§ **Problem to solve**: When you find the line with "## Facts: ##" among the records below, reproduce it and each line after it exactly, ending with the line with "temple in Jerusalem.".

Records drawn from a dataset
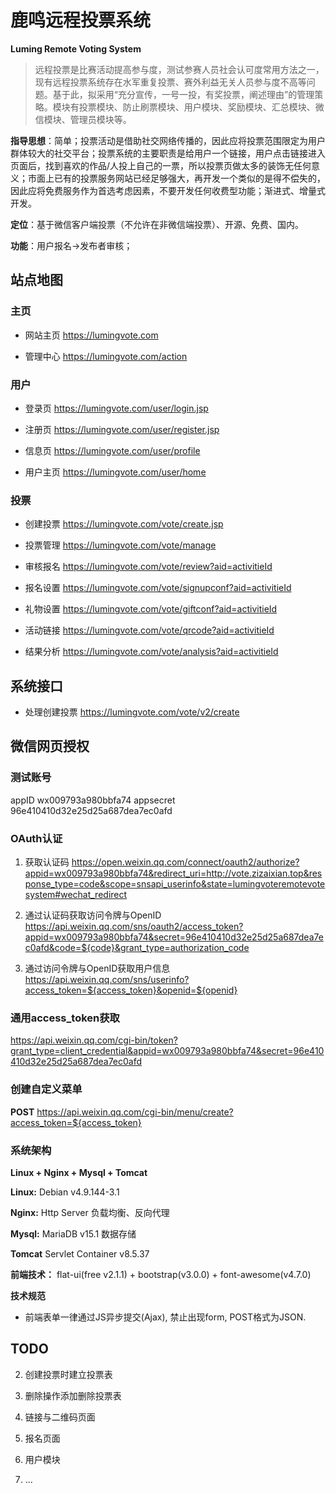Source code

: # 鹿鸣远程投票系统
**Luming Remote Voting System**


>远程投票是比赛活动提高参与度，测试参赛人员社会认可度常用方法之一，现有远程投票系统存在水军重复投票、赛外利益无关人员参与度不高等问题。基于此，拟采用“充分宣传，一号一投，有奖投票，阐述理由”的管理策略。模块有投票模块、防止刷票模块、用户模块、奖励模块、汇总模块、微信模块、管理员模块等。

**指导思想**：简单；投票活动是借助社交网络传播的，因此应将投票范围限定为用户群体较大的社交平台；投票系统的主要职责是给用户一个链接，用户点击链接进入页面后，找到喜欢的作品/人投上自己的一票，所以投票页做太多的装饰无任何意义；市面上已有的投票服务网站已经足够强大，再开发一个类似的是得不偿失的，因此应将免费服务作为首选考虑因素，不要开发任何收费型功能；渐进式、增量式开发。

**定位**：基于微信客户端投票（不允许在非微信端投票）、开源、免费、国内。

**功能**：用户报名->发布者审核；


## 站点地图

### 主页

- 网站主页 https://lumingvote.com

- 管理中心 https://lumingvote.com/action

### 用户

- 登录页 https://lumingvote.com/user/login.jsp

- 注册页 https://lumingvote.com/user/register.jsp

- 信息页 https://lumingvote.com/user/profile

- 用户主页 https://lumingvote.com/user/home


### 投票

- 创建投票 https://lumingvote.com/vote/create.jsp

- 投票管理 https://lumingvote.com/vote/manage

- 审核报名 https://lumingvote.com/vote/review?aid=activitieId

- 报名设置 https://lumingvote.com/vote/signupconf?aid=activitieId

- 礼物设置 https://lumingvote.com/vote/giftconf?aid=activitieId

- 活动链接 https://lumingvote.com/vote/qrcode?aid=activitieId

- 结果分析 https://lumingvote.com/vote/analysis?aid=activitieId


## 系统接口

- 处理创建投票 https://lumingvote.com/vote/v2/create



## 微信网页授权 

### 测试账号
appID wx009793a980bbfa74
appsecret 96e410410d32e25d25a687dea7ec0afd

### OAuth认证

1. 获取认证码
https://open.weixin.qq.com/connect/oauth2/authorize?appid=wx009793a980bbfa74&redirect_uri=http://vote.zizaixian.top&response_type=code&scope=snsapi_userinfo&state=lumingvoteremotevotesystem#wechat_redirect

2. 通过认证码获取访问令牌与OpenID
https://api.weixin.qq.com/sns/oauth2/access_token?appid=wx009793a980bbfa74&secret=96e410410d32e25d25a687dea7ec0afd&code=${code}&grant_type=authorization_code

3. 通过访问令牌与OpenID获取用户信息
https://api.weixin.qq.com/sns/userinfo?access_token=${access_token}&openid=${openid}

### 通用access_token获取
https://api.weixin.qq.com/cgi-bin/token?grant_type=client_credential&appid=wx009793a980bbfa74&secret=96e410410d32e25d25a687dea7ec0afd

### 创建自定义菜单
**POST** https://api.weixin.qq.com/cgi-bin/menu/create?access_token=${access_token}


### 系统架构

**Linux + Nginx + Mysql + Tomcat**

**Linux:** Debian v4.9.144-3.1

**Nginx:** Http Server 负载均衡、反向代理

**Mysql:** MariaDB v15.1 数据存储

**Tomcat** Servlet Container v8.5.37


**前端技术：** flat-ui(free v2.1.1) + bootstrap(v3.0.0) + font-awesome(v4.7.0)


**技术规范**

- 前端表单一律通过JS异步提交(Ajax), 禁止出现form, POST格式为JSON.

## TODO

2. 创建投票时建立投票表

3. 删除操作添加删除投票表

4. 链接与二维码页面

5. 报名页面

6. 用户模块

7. ...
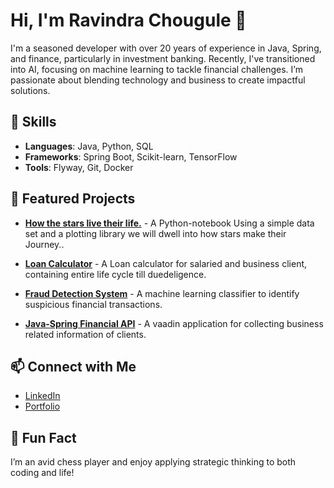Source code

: # Hi, I'm Ravindra Chougule 👋

I'm a seasoned developer with over 20 years of experience in Java, Spring, and finance, particularly in investment banking. Recently, I've transitioned into AI, focusing on machine learning to tackle financial challenges. I’m passionate about blending technology and business to create impactful solutions.

## 🔧 Skills
- **Languages**: Java, Python, SQL
- **Frameworks**: Spring Boot, Scikit-learn, TensorFlow
- **Tools**: Flyway, Git, Docker

## 🚀 Featured Projects
- **[How the stars live their life.](https://www.kaggle.com/code/ravindramchougule/how-the-stars-live-their-life)** - A Python-notebook Using a simple data set and a plotting library we will dwell into how stars make their Journey..

- **[Loan Calculator](https://github.com/ravindrachougule/loan)** - A Loan calculator for salaried and business client, containing entire life cycle till duedeligence.
- **[Fraud Detection System](#)** - A machine learning classifier to identify suspicious financial transactions.
- **[Java-Spring Financial API](#)** - A vaadin application for collecting business related information of clients.

## 📫 Connect with Me
- [LinkedIn](#)
- [Portfolio](#)

## 🎯 Fun Fact
I’m an avid chess player and enjoy applying strategic thinking to both coding and life!
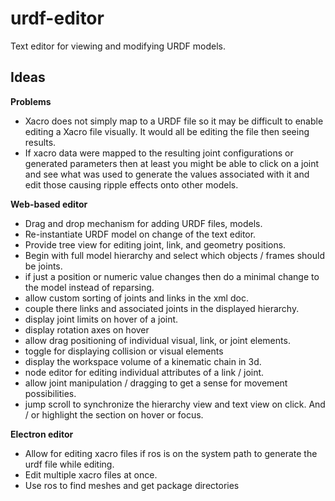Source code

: # urdf-editor
Text editor for viewing and modifying URDF models.

## Ideas
**Problems**
- Xacro does not simply map to a URDF file so it may be difficult to enable editing a Xacro file visually. It would all be editing the file then seeing results.
- If xacro data were mapped to the resulting joint configurations or generated parameters then at least you might be able to click on a joint and see what was used to generate the values associated with it and edit those causing ripple effects onto other models.

**Web-based editor**
- Drag and drop mechanism for adding URDF files, models.
- Re-instantiate URDF model on change of the text editor.
- Provide tree view for editing joint, link, and geometry positions.
- Begin with full model hierarchy and select which objects / frames should be joints.
- if just a position or numeric value changes then do a minimal change to the model instead of reparsing.
- allow custom sorting of joints and links in the xml doc.
- couple there links and associated joints in the displayed hierarchy.
- display joint limits on hover of a joint.
- display rotation axes on hover
- allow drag positioning of individual visual, link, or joint elements.
- toggle for displaying collision or visual elements
- display the workspace volume of a kinematic chain in 3d.
- node editor for editing individual attributes of a link / joint.
- allow joint manipulation / dragging to get a sense for movement possibilities.
- jump scroll to synchronize the hierarchy view and text view on click. And / or highlight the section on hover or focus.

**Electron editor**
- Allow for editing xacro files if ros is on the system path to generate the urdf file while editing.
- Edit multiple xacro files at once.
- Use ros to find meshes and get package directories
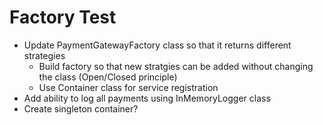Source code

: # Factory Test
- Update PaymentGatewayFactory class so that it returns different strategies
    - Build factory so that new stratgies can be added without changing the class (Open/Closed principle)
    - Use Container class for service registration
- Add ability to log all payments using InMemoryLogger class
- Create singleton container?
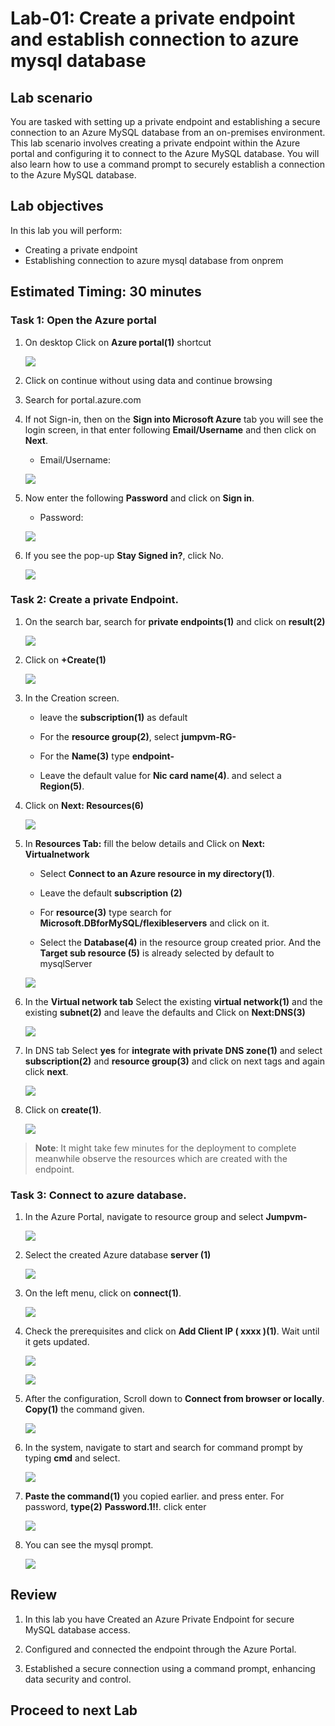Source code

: # Lab-01: Create a private endpoint and establish connection to azure mysql database

## Lab scenario

You are tasked with setting up a private endpoint and establishing a secure connection to an Azure MySQL database from an on-premises environment. This lab scenario involves creating a private endpoint within the Azure portal and configuring it to connect to the Azure MySQL database. You will also learn how to use a command prompt to securely establish a connection to the Azure MySQL database.

## Lab objectives

In this lab you will perform:

+   Creating a private endpoint
+   Establishing connection to azure mysql database from onprem

## Estimated Timing: 30 minutes

### Task 1: Open the Azure portal

1. On desktop Click on **Azure portal(1)** shortcut

   ![](Media/0001.png)

1. Click on continue without using data and continue browsing

1. Search for portal.azure.com  

1. If not Sign-in, then on the **Sign into Microsoft Azure** tab you will see the login screen, in that enter following **Email/Username** and then click on **Next**. 
   * Email/Username: <inject key="AzureAdUserEmail"></inject>

   ![](Media/signin.png)
   
1. Now enter the following **Password** and click on **Sign in**.
   * Password: <inject key="AzureAdUserPassword"></inject>

   ![](Media/pass.png)
    
1. If you see the pop-up **Stay Signed in?**, click No.

   ![](Media/stay.png)

### Task 2: Create a private Endpoint.

1. On the search bar, search for **private endpoints(1)** and click on **result(2)**

   ![](Media/edit01.png)

1. Click on **+Create(1)**

   ![](Media/edit02.png)

1. In the Creation screen.

   - leave the **subscription(1)** as default

   - For the **resource group(2)**, select **jumpvm-RG-<inject key="Deployment ID" enableCopy="false"/>**

   - For the **Name(3)** type **endpoint-<inject key="Deployment ID" enableCopy="false"/>**

   - Leave the default value for **Nic card name(4)**. and select a **Region(5)**.

1. Click on **Next: Resources(6)**

   ![](Media/edit16.png)

1. In **Resources Tab:** fill the below details and Click on **Next: Virtualnetwork**

   - Select **Connect to an Azure resource in my directory(1)**. 

   - Leave the default **subscription (2)**

   - For **resource(3)** type search for **Microsoft.DBforMySQL/flexibleservers** and click on it.

   - Select the **Database(4)** in the resource group created prior. And the **Target sub resource (5)** is already selected by default to mysqlServer

   ![](Media/edit04.png)

1. In the **Virtual network tab** Select the existing **virtual network(1)** and the existing **subnet(2)** and leave the defaults and Click on **Next:DNS(3)**

   ![](Media/edit05.png)

1. In DNS tab Select **yes** for **integrate with private DNS zone(1)** and select **subscription(2)** and **resource group(3)** and click on next tags and again click **next**.

   ![](Media/0006.png)

1. Click on **create(1)**.

   ![](Media/edit06.png)

  >**Note**: It might take few minutes for the deployment to complete meanwhile observe the resources which are created with the endpoint.

### Task 3: Connect to azure database.

1. In the Azure Portal, navigate to resource group and select **Jumpvm-<inject key="Deployment ID" enableCopy="false"/>**

   ![](Media/edit07.png)

1. Select the created Azure database **server<inject key="DeploymentID" enableCopy="false"/> (1)**

   ![](Media/009.png)

1. On the left menu, click on **connect(1)**.

   ![](Media/010.png)

1. Check the prerequisites and click on **Add Client IP ( xxxx )(1)**. Wait until it gets updated.

   ![](Media/011.png)

   ![](Media/edit08.png)

1. After the configuration, Scroll down to **Connect from browser or locally**. **Copy(1)** the command given.

   ![](Media/013.png)

1. In the system, navigate to start and search for command prompt by typing **cmd** and select.

   ![](Media/014.png)

1. **Paste the command(1)** you copied earlier. and press enter. For password, **type(2)** **Password.1!!**. click enter

   ![](Media/015.png)

1. You can see the mysql prompt.

   ![](Media/edit09.png)

## Review

1. In this lab you have Created an Azure Private Endpoint for secure MySQL database access.

1. Configured and connected the endpoint through the Azure Portal.

1. Established a secure connection using a command prompt, enhancing data security and control.

## Proceed to next Lab

  

     
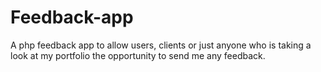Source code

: # Feedback-app

A  php feedback app to allow users, clients or just anyone who is taking a look at my portfolio the opportunity to send me any feedback.
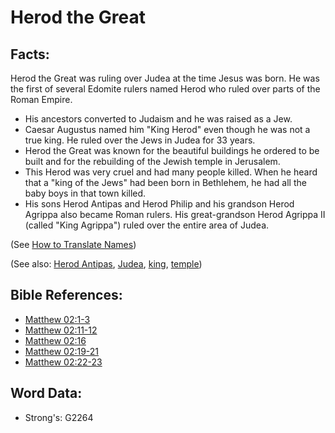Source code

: # Herod the Great #

## Facts: ##

Herod the Great was ruling over Judea at the time Jesus was born. He was the first of several Edomite rulers named Herod who ruled over parts of the Roman Empire.

* His ancestors converted to Judaism and he was raised as a Jew.
* Caesar Augustus named him "King Herod" even though he was not a true king. He ruled over the Jews in Judea for 33 years.
* Herod the Great was known for the beautiful buildings he ordered to be built and for the rebuilding of the Jewish temple in Jerusalem.
* This Herod was very cruel and had many people killed. When he heard that a "king of the Jews" had been born in Bethlehem, he had all the baby boys in that town killed.
* His sons Herod Antipas and Herod Philip and his grandson Herod Agrippa also became Roman rulers. His great-grandson Herod Agrippa II (called "King Agrippa") ruled over the entire area of Judea.

(See [How to Translate Names](rc://en/ta/man/translate/translate-names))

(See also: [Herod Antipas](../names/herodantipas.md), [Judea](../names/judea.md), [king](../other/king.md), [temple](../kt/temple.md))

## Bible References: ##

* [Matthew 02:1-3](rc://en/tn/help/mat/02/01)
* [Matthew 02:11-12](rc://en/tn/help/mat/02/11)
* [Matthew 02:16](rc://en/tn/help/mat/02/16)
* [Matthew 02:19-21](rc://en/tn/help/mat/02/19)
* [Matthew 02:22-23](rc://en/tn/help/mat/02/22)

## Word Data: ##

* Strong's: G2264
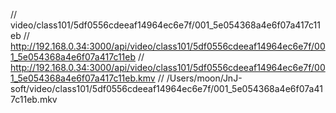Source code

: // video/class101/5df0556cdeeaf14964ec6e7f/001_5e054368a4e6f07a417c11eb
// http://192.168.0.34:3000/api/video/class101/5df0556cdeeaf14964ec6e7f/001_5e054368a4e6f07a417c11eb
// http://192.168.0.34:3000/api/video/class101/5df0556cdeeaf14964ec6e7f/001_5e054368a4e6f07a417c11eb.kmv
// /Users/moon/JnJ-soft/video/class101/5df0556cdeeaf14964ec6e7f/001_5e054368a4e6f07a417c11eb.mkv
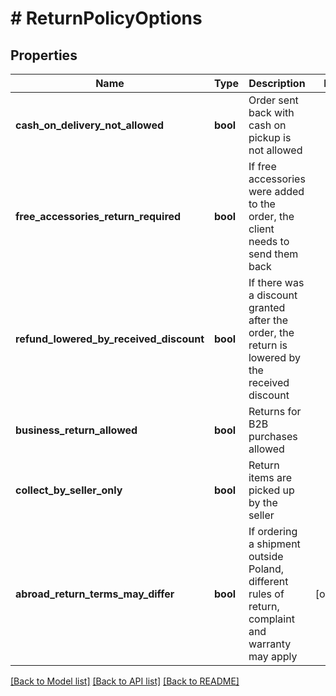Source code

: # # ReturnPolicyOptions

## Properties

Name | Type | Description | Notes
------------ | ------------- | ------------- | -------------
**cash_on_delivery_not_allowed** | **bool** | Order sent back with cash on pickup is not allowed |
**free_accessories_return_required** | **bool** | If free accessories were added to the order, the client needs to send them back |
**refund_lowered_by_received_discount** | **bool** | If there was a discount granted after the order, the return is lowered by the received discount |
**business_return_allowed** | **bool** | Returns for B2B purchases allowed |
**collect_by_seller_only** | **bool** | Return items are picked up by the seller |
**abroad_return_terms_may_differ** | **bool** | If ordering a shipment outside Poland, different rules of return, complaint and warranty may apply | [optional]

[[Back to Model list]](../../README.md#models) [[Back to API list]](../../README.md#endpoints) [[Back to README]](../../README.md)
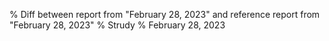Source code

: % Diff between report from "February 28, 2023" and reference report from "February 28, 2023"
% Strudy
% February 28, 2023


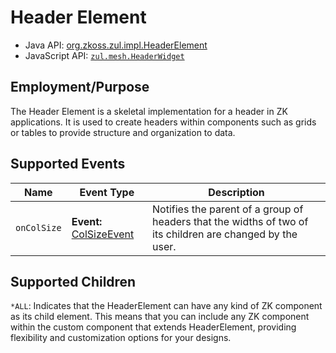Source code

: # Header Element

- Java API: [org.zkoss.zul.impl.HeaderElement](https://www.zkoss.org/javadoc/latest/zk/org/zkoss/zul/impl/HeaderElement.html)
- JavaScript API: [`zul.mesh.HeaderWidget`](https://www.zkoss.org/javadoc/latest/jsdoc/classes/zul.mesh.HeaderWidget.html)

## Employment/Purpose
The Header Element is a skeletal implementation for a header in ZK applications. It is used to create headers within components such as grids or tables to provide structure and organization to data.

## Supported Events

| Name                | Event Type                                 | Description                        |
|---------------------|--------------------------------------------|------------------------------------|
| `onColSize`         | **Event:** [ColSizeEvent](https://www.zkoss.org/javadoc/latest/zk/org/zkoss/zul/event/ColSizeEvent.html) | Notifies the parent of a group of headers that the widths of two of its children are changed by the user.|

## Supported Children

`*ALL`: Indicates that the HeaderElement can have any kind of ZK component as its child element. This means that you can include any ZK component within the custom component that extends HeaderElement, providing flexibility and customization options for your designs.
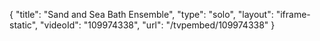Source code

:{
    "title": "Sand and Sea Bath Ensemble",
    "type": "solo",
    "layout": "iframe-static",
    "videoId": "109974338",
    "url": "\/tvpembed\/109974338"
}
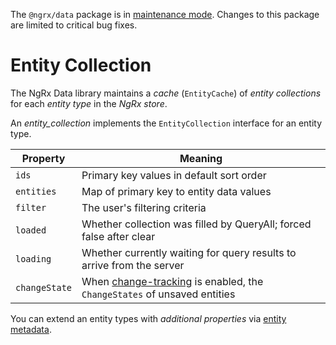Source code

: <ngrx-docs-alert type="error">

The `@ngrx/data` package is in <a href="https://github.com/ngrx/platform/issues/4011" target="_blank">maintenance mode</a>.
Changes to this package are limited to critical bug fixes.

</ngrx-docs-alert>

# Entity Collection

The NgRx Data library maintains a _cache_ (`EntityCache`) of
_entity collections_ for each _entity type_ in the _NgRx store_.

An _entity_collection_ implements the `EntityCollection` interface for an entity type.

| Property      | Meaning                                                                                                     |
| ------------- | ----------------------------------------------------------------------------------------------------------- |
| `ids`         | Primary key values in default sort order                                                                    |
| `entities`    | Map of primary key to entity data values                                                                    |
| `filter`      | The user's filtering criteria                                                                               |
| `loaded`      | Whether collection was filled by QueryAll; forced false after clear                                         |
| `loading`     | Whether currently waiting for query results to arrive from the server                                       |
| `changeState` | When [change-tracking](guide/data/entity-change-tracker) is enabled, the `ChangeStates` of unsaved entities |

You can extend an entity types with _additional properties_ via
[entity metadata](guide/data/entity-metadata#additionalcollectionstate).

§ **Response to this exercise**:
## Facts: ##

Herod the Great was ruling over Judea at the time Jesus was born. He was the first of several Edomite rulers named Herod who ruled over parts of the Roman Empire.

* His ancestors converted to Judaism and he was raised as a Jew.
* Caesar Augustus named him "King Herod" even though he was not a true king. He ruled over the Jews in Judea for 33 years.
* Herod the Great was known for the beautiful buildings he ordered to be built and for the rebuilding of the Jewish temple in Jerusalem.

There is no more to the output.